Thousands of delegates queued around the block to get into the summit on Monday, negotiating airport-style security in the locked-down city center.

On nearby streets, protesters began lively demonstrations to keep up the pressure on delegates.

Activists from Oxfam communicated their displeasure through music, with a Scottish pipe band, the “COP26 Hot Air Band,” wearing masks that caricatured world leaders.

Johnson spoke of the “uncontainable” public anger if the conference falls flat.

Echoing 18-year-old climate campaigner Greta Thunberg — who is in Glasgow with thousands of other protesters — he urged the summit against indulging in “blah blah blah.”

If the leaders “fluff our lines or miss our cue”, generations as-yet unborn “will not forgive us,” the prime minister said.

“They will know that Glasgow was the historic turning point when history failed to turn.

“They will judge us with bitterness and with a resentment that eclipses any of the climate activists of today — and they will be right,” he said.

A participant holds a sign during a Global Climate Strike of the Fridays for Future movement in Istanbul on Sept. 24, 2021. (AFP photo)

No Xi, Putin

The G20 including China, India and Western nations committed on Sunday to the Paris goal of limiting global warming to 1.5C.

They also agreed to end funding for new coal plants abroad without carbon capturing technology by the end of 2021.

But the precise pathway to 1.5C was left largely undefined and campaigners expressed disappointment with the group, which collectively emits nearly 80 percent of global carbon emissions.

Preparations for the high-level summit had been dampened by a number of high-profile no shows.

Both Chinese President Xi Jinping — who has not left his country during the COVID-19 pandemic — and Russia’s Vladimir Putin will not be in Glasgow.

And Monday saw Turkish President Recip Tayyip Erdogan cancel his appearance, for unspecified reasons.

Observers say the Glasgow gathering, which runs until November 12, will be tough going.

Most nations have already submitted their renewed emissions cutting plans — known as “nationally determined contributions,” or NDCs — in advance of COP26.

But event these current commitments — if followed — would still lead to a “catastrophic” warming of 2.7 Celsius, according to the UN.

Protesters take part in a demonstration against climate change in Brussels, on October 10, 2021, ahead of the COP26 climate summit.

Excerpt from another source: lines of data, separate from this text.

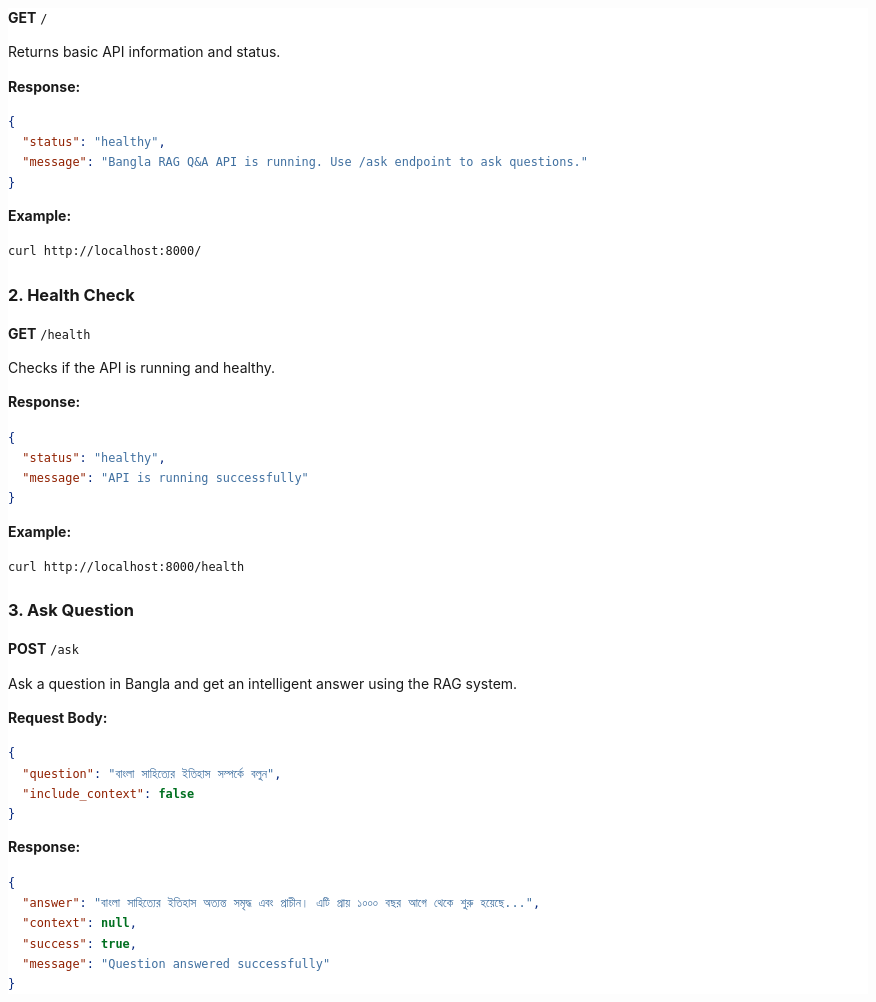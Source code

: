 **GET** `/`

Returns basic API information and status.

**Response:**
```json
{
  "status": "healthy",
  "message": "Bangla RAG Q&A API is running. Use /ask endpoint to ask questions."
}
```

**Example:**
```bash
curl http://localhost:8000/
```

### 2. Health Check

**GET** `/health`

Checks if the API is running and healthy.

**Response:**
```json
{
  "status": "healthy",
  "message": "API is running successfully"
}
```

**Example:**
```bash
curl http://localhost:8000/health
```

### 3. Ask Question

**POST** `/ask`

Ask a question in Bangla and get an intelligent answer using the RAG system.

**Request Body:**
```json
{
  "question": "বাংলা সাহিত্যের ইতিহাস সম্পর্কে বলুন",
  "include_context": false
}
```

**Response:**
```json
{
  "answer": "বাংলা সাহিত্যের ইতিহাস অত্যন্ত সমৃদ্ধ এবং প্রাচীন। এটি প্রায় ১০০০ বছর আগে থেকে শুরু হয়েছে...",
  "context": null,
  "success": true,
  "message": "Question answered successfully"
}
```
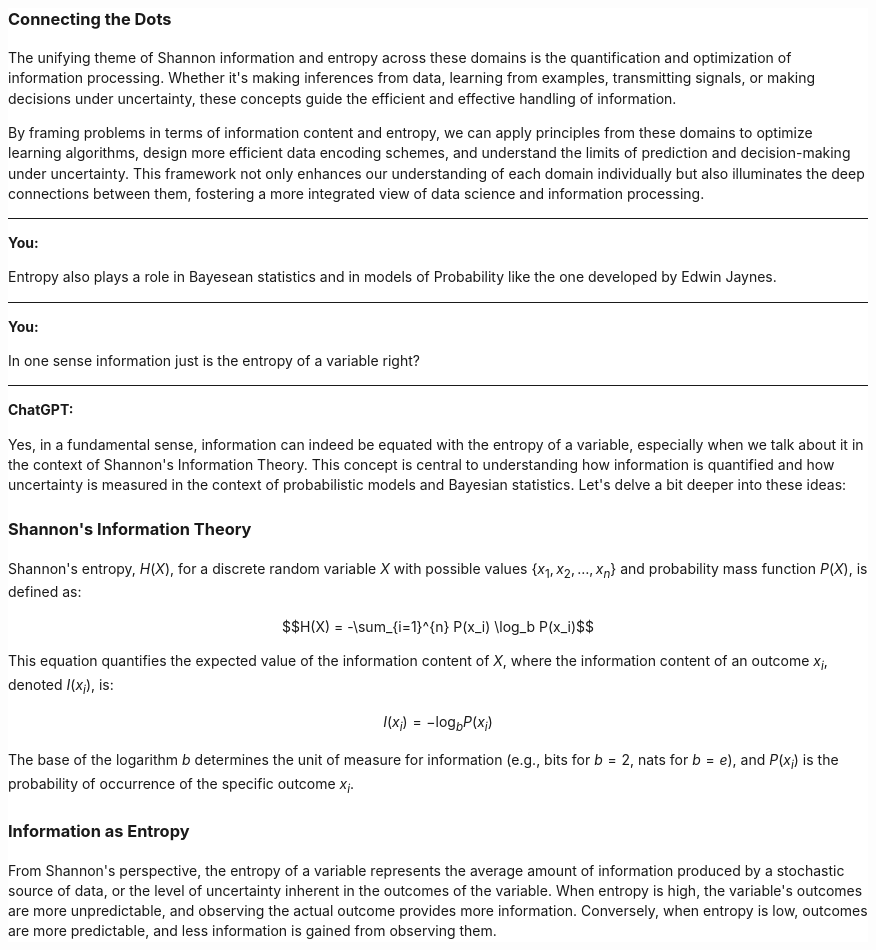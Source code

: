 ### Connecting the Dots

The unifying theme of Shannon information and entropy across these domains is the quantification and optimization of information processing. Whether it's making inferences from data, learning from examples, transmitting signals, or making decisions under uncertainty, these concepts guide the efficient and effective handling of information.

By framing problems in terms of information content and entropy, we can apply principles from these domains to optimize learning algorithms, design more efficient data encoding schemes, and understand the limits of prediction and decision-making under uncertainty. This framework not only enhances our understanding of each domain individually but also illuminates the deep connections between them, fostering a more integrated view of data science and information processing.

* * *

**You:**

Entropy also plays a role in Bayesean statistics and in models of Probability like the one developed by Edwin Jaynes.

* * *

**You:**

In one sense information just is the entropy of a variable right?

* * *

**ChatGPT:**

Yes, in a fundamental sense, information can indeed be equated with the entropy of a variable, especially when we talk about it in the context of Shannon's Information Theory. This concept is central to understanding how information is quantified and how uncertainty is measured in the context of probabilistic models and Bayesian statistics. Let's delve a bit deeper into these ideas:

### Shannon's Information Theory

Shannon's entropy, $H(X)$, for a discrete random variable $X$ with possible values $\{x_1, x_2, \ldots, x_n\}$ and probability mass function $P(X)$, is defined as:

$$H(X) = -\sum_{i=1}^{n} P(x_i) \log_b P(x_i)$$

This equation quantifies the expected value of the information content of $X$, where the information content of an outcome $x_i$, denoted $I(x_i)$, is:

$$I(x_i) = -\log_b P(x_i)$$

The base of the logarithm $b$ determines the unit of measure for information (e.g., bits for $b=2$, nats for $b=e$), and $P(x_i)$ is the probability of occurrence of the specific outcome $x_i$.

### Information as Entropy

From Shannon's perspective, the entropy of a variable represents the average amount of information produced by a stochastic source of data, or the level of uncertainty inherent in the outcomes of the variable. When entropy is high, the variable's outcomes are more unpredictable, and observing the actual outcome provides more information. Conversely, when entropy is low, outcomes are more predictable, and less information is gained from observing them.
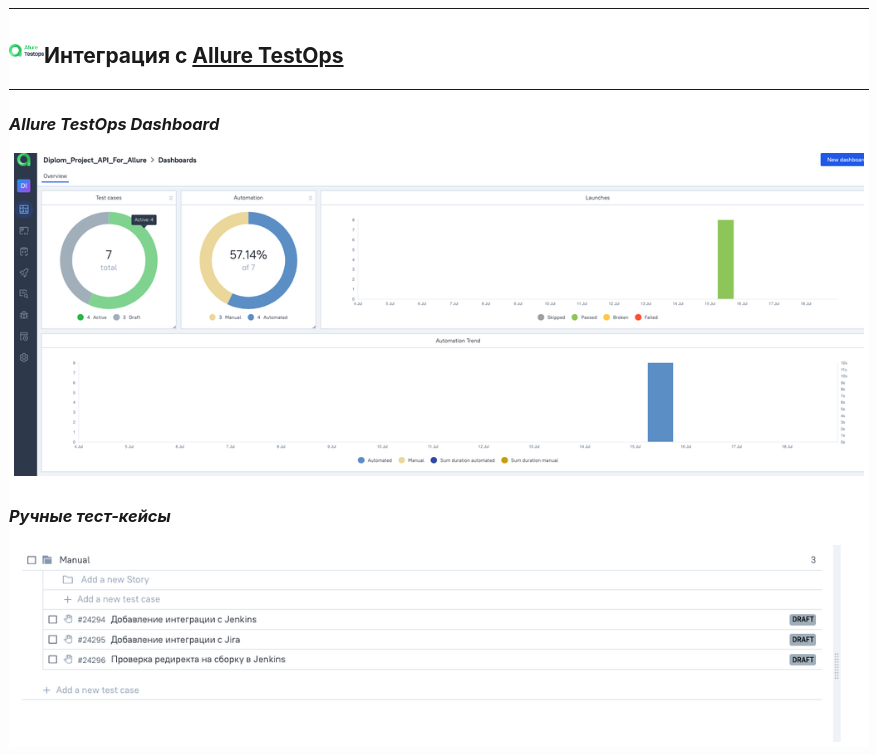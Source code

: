 ___

## <img alt="Allure" height="25" src="images/logo/allure2.svg" width="35"/></a>Интеграция с <a target="_blank" href="https://allure.autotests.cloud/project/3512/dashboards">Allure TestOps</a>
___

### *Allure TestOps Dashboard*

<p align="center">
<img title="Allure TestOps Dashboard" src="images/screenshots/dashboard_testops.png" width="850">  
</p> 

### *Ручные тест-кейсы*

<p align="center">  
<img title="Allure Tests" src="images/screenshots/manual_testops.png" width="850">  
</p>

The COP26 climate summit is held from October 31 to November 12, 2021. (AFP Photo)

Eyes on India

China, by far the world’s biggest carbon polluter, has just submitted to the UN its revised climate plan, which repeats a long-standing goal of peaking emissions by 2030.

US-China tensions were simmering Monday after Biden’s national security adviser Jake Sullivan labelled Beijing among the “significant outliers.”

He added China “will not be represented at leader level at COP26 and… has an obligation to step up to greater ambition as we go forward.”

India meanwhile has yet to submit a revised NDC, a requirement under the Paris deal.

Modi’s address is keenly anticipated, though it was not clear if it would contain new climate pledges.

Members of a group of 120 pilgrims, who have walked for COP26 from several countries, make their way to the Gurdwara Singh Sabha in Glasgow, Scotland, on October 29, 2021, ahead of the COP26 UN Climate Change Conference to be held in the city from October 31, 2021. (Photo by Andy Buchanan / AFP)

US$100-bn question

Another pressing issue is the failure of rich countries to deliver US$100 billion annually to help climate vulnerable nations adapt to climate change.

The goal — meant to be delivered last year — has been postponed to 2023, exacerbating tensions between richer nations, responsible for global warming, and those poorer countries who are the victims of its effects.

The addresses from well over 100 world leaders will be closely scrutinised in particular by young activists who travelled to Scotland by train.

“As citizens across the planet, we urge you to face up to the climate emergency,” they said in an open letter signed by Thunberg among others, which had gathered nearly a million signatures.

“Not next year. Not next month. Now.”